Trompe L’ A Trick of the Eye, is the story of a unique artist who refused to accept the truth--that the only woman he had ever loved is dead. Simon Lister has the extraordinarypower to do something about it. This is not a mystical story, nor a ghost story. This is a story of great love, power and madness.
Born George Cadogan Gardner McKay. McKay graduated from Cornell University, where he majored in art. He became a Hollywood heartthrob in the 1950s and 1960s. He landed the lead role in Adventures in Paradise, based loosely on the writings of James Michener. His character, Adam Troy, was a Korean War veteran who purchased the twin-masted 82-foot (25 m) schooner Tiki, and sailed the South Pacific.
McKay was under contract to MGM when he was spotted by Dominick Dunne, a television producer for Twentieth Century Fox who was searching for an actor to star in his planned Adventures in Paradise. Dunne put his business card on the table and said, "If you're interested in discussing a television series, call me." McKay competed in screen tests with nine other candidates, and won it because of his good looks and ability to sail. An accomplished sailor, he had made eight Atlantic crossings by the age of seventeen. Although previously unknown to the public, McKay appeared on the July 6, 1959, cover of Life Magazine just two months before the series premiered.

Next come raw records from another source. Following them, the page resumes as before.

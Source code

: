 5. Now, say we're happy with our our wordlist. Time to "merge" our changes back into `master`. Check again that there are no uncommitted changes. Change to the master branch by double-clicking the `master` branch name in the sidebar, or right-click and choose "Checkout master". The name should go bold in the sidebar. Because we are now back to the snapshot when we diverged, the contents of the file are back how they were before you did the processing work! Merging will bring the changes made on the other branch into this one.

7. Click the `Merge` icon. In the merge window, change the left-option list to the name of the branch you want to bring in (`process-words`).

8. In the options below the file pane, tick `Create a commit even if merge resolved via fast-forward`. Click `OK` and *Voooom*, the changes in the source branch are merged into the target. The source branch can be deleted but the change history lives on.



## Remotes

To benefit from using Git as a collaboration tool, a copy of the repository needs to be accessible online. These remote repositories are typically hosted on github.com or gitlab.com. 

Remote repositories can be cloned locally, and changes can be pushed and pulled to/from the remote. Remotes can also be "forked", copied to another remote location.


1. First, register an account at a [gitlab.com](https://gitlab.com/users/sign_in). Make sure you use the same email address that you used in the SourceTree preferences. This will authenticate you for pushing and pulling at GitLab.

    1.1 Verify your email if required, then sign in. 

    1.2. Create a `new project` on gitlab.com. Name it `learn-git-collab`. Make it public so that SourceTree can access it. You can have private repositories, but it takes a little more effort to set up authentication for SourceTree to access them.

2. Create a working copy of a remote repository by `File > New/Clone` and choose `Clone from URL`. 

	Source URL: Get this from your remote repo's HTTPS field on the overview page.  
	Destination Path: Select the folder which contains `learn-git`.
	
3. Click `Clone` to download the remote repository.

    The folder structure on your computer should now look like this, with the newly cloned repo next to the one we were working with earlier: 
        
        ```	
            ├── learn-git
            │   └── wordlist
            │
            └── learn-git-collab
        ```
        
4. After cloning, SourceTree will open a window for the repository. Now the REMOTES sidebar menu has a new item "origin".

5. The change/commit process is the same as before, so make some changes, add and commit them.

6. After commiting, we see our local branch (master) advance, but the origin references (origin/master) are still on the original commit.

In the 1957-1958 season, McKay played Lieutenant Dan Kelly in the 38-episode syndicated western series, Boots and Saddles, with Jack Pickard and Patrick McVey.
After acting in more than 100 films for television, McKay left Hollywood to pursue his loves of photography, sculpture, and writing. He turned down the opportunity to star opposite Marilyn Monroe in Something's Got to Give, a film which was never completed. He exhibited his sculpture at the Museum of Modern Art in New York City, besides holding individual exhibitions. His lifeboat rescue photographs of the Andrea Doria were published internationally. McKay wrote many plays and novels, and was a literary critic for the Los Angeles Herald Examiner between 1977 and 1982. He taught writing classes at the University of California at Los Angeles, University of Southern California, University of Alaska, University of Hawaii.
McKay's awards included three National Endowment for the Arts fellowships for playwriting, the Drama Critics Circle Award Best Play, and Sidney Carrington Prize. He was a winner in Canadian Regional Drama Festival, and runner up in the Hemingway Short Story Contest.
McKay settled in Hawaii, where he died from prostate cancer in 2001, aged 69. He was survived by his wife Madeleine Madigan, a painter, and two children.
WOW - I have just finished Trompe L'Oeil. I am just one of the hundreds of thousand girls from the 1950's & 60's that grew up loving Gardner McKay for his role as the adventurous and romantic Captain Adam Troy on Adventures in Paradise.
In retrospect, was Gardner an actor? No, not really, but damn that man could write!! Gardner draws you into this amazing love story just as his character Simon draws you into his paintings. But with great talent comes a price to high for Simon to pay. His insanity leads him to destroy all of his famous works. Hiding on John Jay Street he finds the love of his life. His love for Anna takes him to Paris where he loses her. His love for her is strong enough to bring her back to him. But as greed and Interpol chase them from Paris to the south of France, Italy, the Mediterranean and finally to the Canary Islands, is his love strong enough to keep her or must he let her go?!
Love, action, mystery – this story has it all. Thank you Gardner for your wonderful writing, may you Rest in Peace. Thank you Madeleine McKay for your work and dedication in bringing your husband's unpublished works to fruition so that the rest of may enjoy his work.